Wherever a line of the data contains "wurde", copy that line.
======== Entries provided ========
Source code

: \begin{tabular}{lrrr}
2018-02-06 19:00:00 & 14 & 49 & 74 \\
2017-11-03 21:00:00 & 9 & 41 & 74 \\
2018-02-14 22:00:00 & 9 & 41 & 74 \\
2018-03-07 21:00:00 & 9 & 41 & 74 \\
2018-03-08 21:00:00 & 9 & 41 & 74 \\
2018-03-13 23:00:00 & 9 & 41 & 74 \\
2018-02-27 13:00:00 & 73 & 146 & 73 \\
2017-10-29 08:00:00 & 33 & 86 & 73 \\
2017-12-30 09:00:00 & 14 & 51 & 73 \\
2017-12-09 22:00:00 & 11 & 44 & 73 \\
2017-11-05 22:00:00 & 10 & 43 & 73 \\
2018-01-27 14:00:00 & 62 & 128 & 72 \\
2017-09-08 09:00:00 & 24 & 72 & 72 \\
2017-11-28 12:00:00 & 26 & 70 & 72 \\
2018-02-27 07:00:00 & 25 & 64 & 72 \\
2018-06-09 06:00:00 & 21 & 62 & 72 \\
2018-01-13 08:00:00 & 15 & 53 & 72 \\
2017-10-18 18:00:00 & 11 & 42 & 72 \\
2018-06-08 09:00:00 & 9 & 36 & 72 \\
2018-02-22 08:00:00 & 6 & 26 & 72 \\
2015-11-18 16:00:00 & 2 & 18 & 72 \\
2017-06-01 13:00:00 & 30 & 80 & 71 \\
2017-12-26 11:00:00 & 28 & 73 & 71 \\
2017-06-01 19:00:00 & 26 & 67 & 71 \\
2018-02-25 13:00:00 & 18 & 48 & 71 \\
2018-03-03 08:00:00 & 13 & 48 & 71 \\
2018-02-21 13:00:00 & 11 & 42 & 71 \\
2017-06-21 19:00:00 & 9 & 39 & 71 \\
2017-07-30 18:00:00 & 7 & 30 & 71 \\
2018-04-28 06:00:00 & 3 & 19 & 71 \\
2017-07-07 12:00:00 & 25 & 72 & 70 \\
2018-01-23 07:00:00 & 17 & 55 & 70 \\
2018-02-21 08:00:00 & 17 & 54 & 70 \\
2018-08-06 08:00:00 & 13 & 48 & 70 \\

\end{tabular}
========
======== Entries provided ========
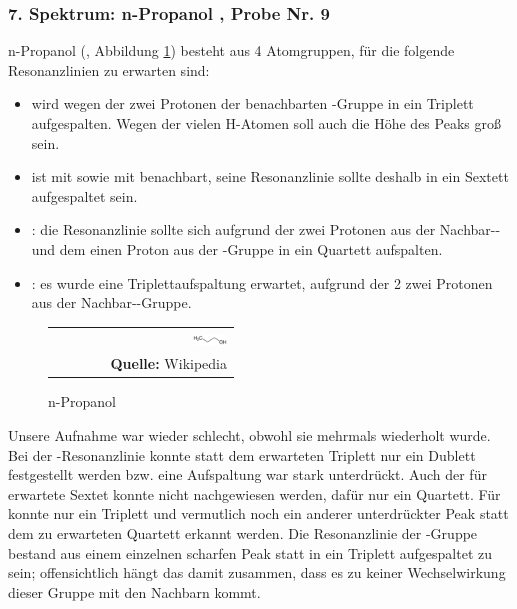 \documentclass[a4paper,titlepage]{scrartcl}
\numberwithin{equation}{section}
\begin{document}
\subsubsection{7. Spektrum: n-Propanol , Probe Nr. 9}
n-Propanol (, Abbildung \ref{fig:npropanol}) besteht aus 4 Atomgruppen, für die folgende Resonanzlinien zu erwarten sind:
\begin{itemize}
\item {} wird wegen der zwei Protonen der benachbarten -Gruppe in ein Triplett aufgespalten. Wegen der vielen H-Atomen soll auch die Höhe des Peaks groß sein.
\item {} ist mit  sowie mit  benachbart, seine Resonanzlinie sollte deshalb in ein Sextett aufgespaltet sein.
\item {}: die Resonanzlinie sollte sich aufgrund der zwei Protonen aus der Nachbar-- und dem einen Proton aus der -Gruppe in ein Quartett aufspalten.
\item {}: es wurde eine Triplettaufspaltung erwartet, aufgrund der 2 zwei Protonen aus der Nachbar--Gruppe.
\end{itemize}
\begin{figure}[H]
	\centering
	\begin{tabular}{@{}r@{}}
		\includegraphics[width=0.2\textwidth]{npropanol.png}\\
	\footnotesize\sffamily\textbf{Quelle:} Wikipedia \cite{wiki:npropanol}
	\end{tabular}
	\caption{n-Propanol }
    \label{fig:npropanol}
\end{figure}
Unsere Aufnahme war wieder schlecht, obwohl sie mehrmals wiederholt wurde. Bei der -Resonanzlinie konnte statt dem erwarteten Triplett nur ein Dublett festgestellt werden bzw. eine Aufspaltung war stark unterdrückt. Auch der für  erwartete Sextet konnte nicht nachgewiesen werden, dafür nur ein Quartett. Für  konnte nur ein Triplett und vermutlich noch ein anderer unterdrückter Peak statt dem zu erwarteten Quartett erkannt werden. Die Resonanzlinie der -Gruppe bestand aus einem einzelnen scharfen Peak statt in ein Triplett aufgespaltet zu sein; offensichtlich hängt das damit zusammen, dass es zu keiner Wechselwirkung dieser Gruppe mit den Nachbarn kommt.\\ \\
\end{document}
========
======== Entries provided ========
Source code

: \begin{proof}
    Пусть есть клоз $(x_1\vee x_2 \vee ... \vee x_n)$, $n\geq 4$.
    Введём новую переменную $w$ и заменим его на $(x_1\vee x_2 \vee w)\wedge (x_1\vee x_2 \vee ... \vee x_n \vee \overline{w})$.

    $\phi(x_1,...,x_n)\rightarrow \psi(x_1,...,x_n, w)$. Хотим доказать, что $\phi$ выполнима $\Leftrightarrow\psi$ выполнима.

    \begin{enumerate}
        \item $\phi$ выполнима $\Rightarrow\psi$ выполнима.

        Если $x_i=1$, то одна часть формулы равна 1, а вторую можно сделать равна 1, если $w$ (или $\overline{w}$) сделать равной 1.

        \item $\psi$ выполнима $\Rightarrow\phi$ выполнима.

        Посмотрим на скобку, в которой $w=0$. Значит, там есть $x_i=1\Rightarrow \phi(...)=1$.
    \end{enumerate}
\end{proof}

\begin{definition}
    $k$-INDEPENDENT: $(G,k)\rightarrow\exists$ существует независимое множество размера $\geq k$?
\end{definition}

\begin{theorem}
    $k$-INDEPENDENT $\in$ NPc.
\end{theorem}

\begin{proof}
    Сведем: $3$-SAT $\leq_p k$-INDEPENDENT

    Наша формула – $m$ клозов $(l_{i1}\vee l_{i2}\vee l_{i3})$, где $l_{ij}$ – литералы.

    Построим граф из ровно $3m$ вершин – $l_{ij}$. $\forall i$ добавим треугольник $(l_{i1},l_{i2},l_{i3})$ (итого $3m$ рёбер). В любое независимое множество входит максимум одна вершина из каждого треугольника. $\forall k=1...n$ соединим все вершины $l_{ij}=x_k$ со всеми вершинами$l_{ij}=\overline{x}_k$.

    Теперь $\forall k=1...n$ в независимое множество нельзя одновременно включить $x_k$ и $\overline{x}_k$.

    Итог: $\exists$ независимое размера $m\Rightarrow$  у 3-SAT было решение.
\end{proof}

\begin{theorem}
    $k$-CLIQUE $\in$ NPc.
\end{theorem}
========
--- Written solution ---
\item {}: es wurde eine Triplettaufspaltung erwartet, aufgrund der 2 zwei Protonen aus der Nachbar--Gruppe.
Unsere Aufnahme war wieder schlecht, obwohl sie mehrmals wiederholt wurde. Bei der -Resonanzlinie konnte statt dem erwarteten Triplett nur ein Dublett festgestellt werden bzw. eine Aufspaltung war stark unterdrückt. Auch der für  erwartete Sextet konnte nicht nachgewiesen werden, dafür nur ein Quartett. Für  konnte nur ein Triplett und vermutlich noch ein anderer unterdrückter Peak statt dem zu erwarteten Quartett erkannt werden. Die Resonanzlinie der -Gruppe bestand aus einem einzelnen scharfen Peak statt in ein Triplett aufgespaltet zu sein; offensichtlich hängt das damit zusammen, dass es zu keiner Wechselwirkung dieser Gruppe mit den Nachbarn kommt.\\ \\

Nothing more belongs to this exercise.